W.A.S.P.’s Blackie Lawless Admits to Using Backing Tracks Live
W.A.S.P. frontman Blackie Lawless admitted to using backing tracks during the band's live performances, but he insisted they're purely a supplemental tool to give fans the best experience possible.
The "I Wanna Be Somebody" rockers are currently touring the United States in celebration of their 40th anniversary. During a "VIP Experience" Q&A session ahead of the band's Saturday show in Orlando, Fla., Lawless addressed the use of backing tracks.
"To answer your question, yes, we are using backing tracks," Lawless said (via Blabbermouth). "You wanna know why? When we go into a studio — and let me clarify that statement; that's me singing — but when we go in a studio, we do choruses, we double, triple, quadruple the vocals. So my feelings were when I listened to live YouTube [recordings of our shows] and we weren't doing that, it sounded thin. When we started supplementing it, it sounded better."
Lawless said he considers the fan perspective when determining how to supplement W.A.S.P.'s onstage sound. "If I'm a fan and I'm coming to a show, I want that thing to sound as good as it can," he continued. "There are other bands — the Queens of the world — they cannot duplicate 24 vocals at one time. That's what they do on those records. If you want it to sound like those records, you've gotta have some help."
The singer and guitarist added that it's "not fair" for bands to rely solely on backing tracks while performing live, but they can be hugely helpful to flesh out backing vocals and other instrumentation.
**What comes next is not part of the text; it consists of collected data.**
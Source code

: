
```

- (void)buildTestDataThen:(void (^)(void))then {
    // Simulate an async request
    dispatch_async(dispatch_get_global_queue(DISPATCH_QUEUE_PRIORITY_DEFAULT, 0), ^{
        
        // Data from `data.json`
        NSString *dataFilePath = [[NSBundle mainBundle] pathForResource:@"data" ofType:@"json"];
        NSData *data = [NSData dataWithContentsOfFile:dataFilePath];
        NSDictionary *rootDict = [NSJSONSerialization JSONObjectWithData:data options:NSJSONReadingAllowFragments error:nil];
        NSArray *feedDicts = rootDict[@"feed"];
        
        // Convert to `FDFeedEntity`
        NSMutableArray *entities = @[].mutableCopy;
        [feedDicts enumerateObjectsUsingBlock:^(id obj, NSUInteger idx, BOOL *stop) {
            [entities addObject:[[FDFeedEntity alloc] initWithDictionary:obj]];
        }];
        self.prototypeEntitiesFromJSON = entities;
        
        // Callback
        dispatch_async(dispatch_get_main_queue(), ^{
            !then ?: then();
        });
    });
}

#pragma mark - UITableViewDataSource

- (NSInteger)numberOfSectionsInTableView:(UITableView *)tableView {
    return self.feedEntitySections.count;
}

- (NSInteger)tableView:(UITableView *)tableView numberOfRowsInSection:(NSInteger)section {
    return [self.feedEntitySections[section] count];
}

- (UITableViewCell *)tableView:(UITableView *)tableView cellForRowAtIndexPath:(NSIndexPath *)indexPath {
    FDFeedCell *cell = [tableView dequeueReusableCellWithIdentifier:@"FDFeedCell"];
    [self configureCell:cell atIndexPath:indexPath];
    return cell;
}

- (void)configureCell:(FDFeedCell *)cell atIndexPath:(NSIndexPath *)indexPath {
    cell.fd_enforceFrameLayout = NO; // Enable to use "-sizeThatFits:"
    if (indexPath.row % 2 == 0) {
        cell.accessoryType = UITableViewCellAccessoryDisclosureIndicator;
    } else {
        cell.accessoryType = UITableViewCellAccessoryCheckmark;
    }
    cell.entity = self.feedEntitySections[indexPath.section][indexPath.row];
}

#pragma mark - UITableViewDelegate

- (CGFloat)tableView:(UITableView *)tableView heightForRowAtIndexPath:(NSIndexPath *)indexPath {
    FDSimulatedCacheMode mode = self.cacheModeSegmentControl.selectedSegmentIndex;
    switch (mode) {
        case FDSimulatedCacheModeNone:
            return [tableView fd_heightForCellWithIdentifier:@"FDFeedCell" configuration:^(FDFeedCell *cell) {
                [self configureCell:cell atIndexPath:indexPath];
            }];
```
He cited W.A.S.P.'s 1992 album The Crimson Idol as an example. While the initial tour in support of the album "sounded alright" without orchestration, the 20th-anniversary tour with additional tracks sounded massive.
"I went in there [into production rehearsals] and I stood in the middle of that room and I heard that orchestration with the live band, and it made the hair stand on the back of neck," Lawless said. "And I [went], 'Good God. I've never heard this like this before.' To me, that was a treat. And I don't give a shit what anybody says; if I'm a fan, that's what I wanna hear.
"So, again, if somebody's trying to bullshit an audience, no, I don't go along with that at all," Lawless concluded. "You're out there to do a job; do your job. But to supplement it? Absolutely not. I'd wanna hear it."
The use of backing tracks has become an increasingly hot-button issue in the rock world recently. In April, Finnish-American rock band Santa Cruz drew the ire of rock fans — chief among them Eddie Trunk — when they were caught using pre-recorded vocal tracks during their show at Hollywood's Whisky a Go Go.
Sebastian Bach has been a longtime vocal opponent of using backing tracks onstage, telling UCR in 2021, "I don't see a lot of bands coming up that are going to replace [the classic rock stars], because too many of them rely on tapes, and that's not gonna last the test of time. There's gonna be a time when those tape bands are gonna have to do it for real, and people are gonna go, 'This is a fucking joke.' And I just know that real musicians hit your heart way more hard than guys miming to a tape."
Wolfgang Van Halen similarly disavowed the practice in a 2021 interview with UCR. "I think it's a copout to use tracks, unless it's like, for a keyboard part that you can't necessarily get," the Mammoth WVH leader said. "But when I hear about certain bands these days, where it's like, you have lead vocals and lead guitars pumping through the tracks, I think that's lame as hell. I think you should just stay home and listen to shit on Spotify if they're going to play to tracks like that."